Between Vaani and me, interestingly, we have had contrasting experiences on this front. Her father lived with us for 14 years, after my mother-in-law passed away, till he died last year. Vaani served him and cared for him till the very end. In the last five years of his Life he became entirely dependent on her and this meant that a lot of her time was invested in looking after him. This did come in the way of her aspirations. But Vaani served him happily. She was always at great peace with herself – never did she complain, never did she shirk whatever she had to do for him. Now, I, on the other hand, have made a conscious choice not to have my parents live with me. The singular reason for this is that my mother and I cannot co-exist – there is no chemistry between us. In the wake of our bankruptcy my siblings accused me of being selfish, opportunistic and irresponsible because a. I had lost all the family wealth to my failed business and b. I refused to have my parents stay with me. I talk about this choice I made in my Book Fall Like A Rose Petal too. People often bring up this point in conversations with me. What would I have done if my siblings had not offered to support my parents? Am I not failing in my duty as a son, as a brother? And I always reply that I made my decision with a singular focus – I cannot be happy while engaging with my mother. Strange, but that is the way it is! So, unfortunately, we both can never stay together.

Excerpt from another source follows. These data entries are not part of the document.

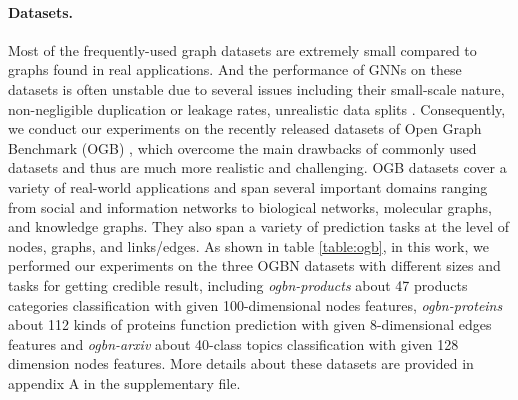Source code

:\paragraph{Datasets.} Most of the frequently-used graph datasets are extremely small compared to graphs found in real applications. And the performance of GNNs on these datasets is often unstable due to several issues including
their small-scale nature, non-negligible duplication or leakage rates, unrealistic data splits \cite{hu2020open}. Consequently, we conduct our experiments on the recently released datasets of Open Graph Benchmark (OGB) \cite{hu2020open}, which overcome the main drawbacks of commonly used datasets and thus
are much more realistic and challenging. OGB datasets cover a variety of real-world applications and span several important domains ranging from social and information networks to biological networks, molecular graphs, and knowledge graphs. They also span a variety of prediction tasks at the level of nodes, graphs, and links/edges. As shown in table \ref{table:ogb}, in this work, we performed our experiments on the three OGBN datasets with different sizes and tasks for getting credible result, including \emph{ogbn-products} about 47 products categories classification with given 100-dimensional nodes features, \emph{ogbn-proteins} about 112 kinds of proteins function prediction with given 8-dimensional edges features and \emph{ogbn-arxiv} about 40-class topics classification with given 128 dimension nodes features. More details about these datasets are provided in appendix A in the supplementary file.



\begin{table}[htbp]
	\setlength{\abovecaptionskip}{-0cm}
	
	\begin{center}
	\end{center}
	\caption{The hyper-paramerter setting of our model}
	\label{table:params}
	\vspace{-4mm}
\end{table}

I have no regrets about the decision I have made and I have the greatest respect and admiration for my siblings for doing what they are doing. If we had had the means, I would have provided for them with a separate premises and support staff. But since we ourselves have been living for the longest time on a grant and on the generosity of my sister-in-law and her husband, I am presently not volunteering any support. Now, my stance may appear to be cold-blooded to some. And a difficult or tough choice to others. But I sincerely don’t care about what others think of me. I know that unless I am at peace with myself, I can’t do what I must do – which is, claw my way out of the financial mess we have been in for years now. I clearly don’t want to be fighting internecine battles with my mother that will leave me drained and depressed every single day.
Yes, it may be the case in some instances that, when you are the only one in a family available to serve another member, you don’t have a choice. Then one has to accept the reality and stop complaining about Life. In such choice-less situations, happiness and inner peace comes from total acceptance of what is.
I share Vaani’s story and my story here only so that we all appreciate that each of our lives is unique. This so-called social norm of “family values + culture comes ahead of individual happiness and inner peace” is all humbug. Each of us has to do what we want to do, what we love doing and what we have to do. Your Life is yours. Period. As long as you are true to yourself, as long as you can face the person in the mirror, always do what you must do to be happy and at peace with yourself. Blaming others won’t cut ice when your number is called and it is time for you to depart. What will stare you in your face then is the brutal awakening that you may have perhaps lived your Life differently. What will be the point of brooding over an unlived, unhappy Life then? So, stop kidding yourself. Go live your Life happily, your way, when you still have the time!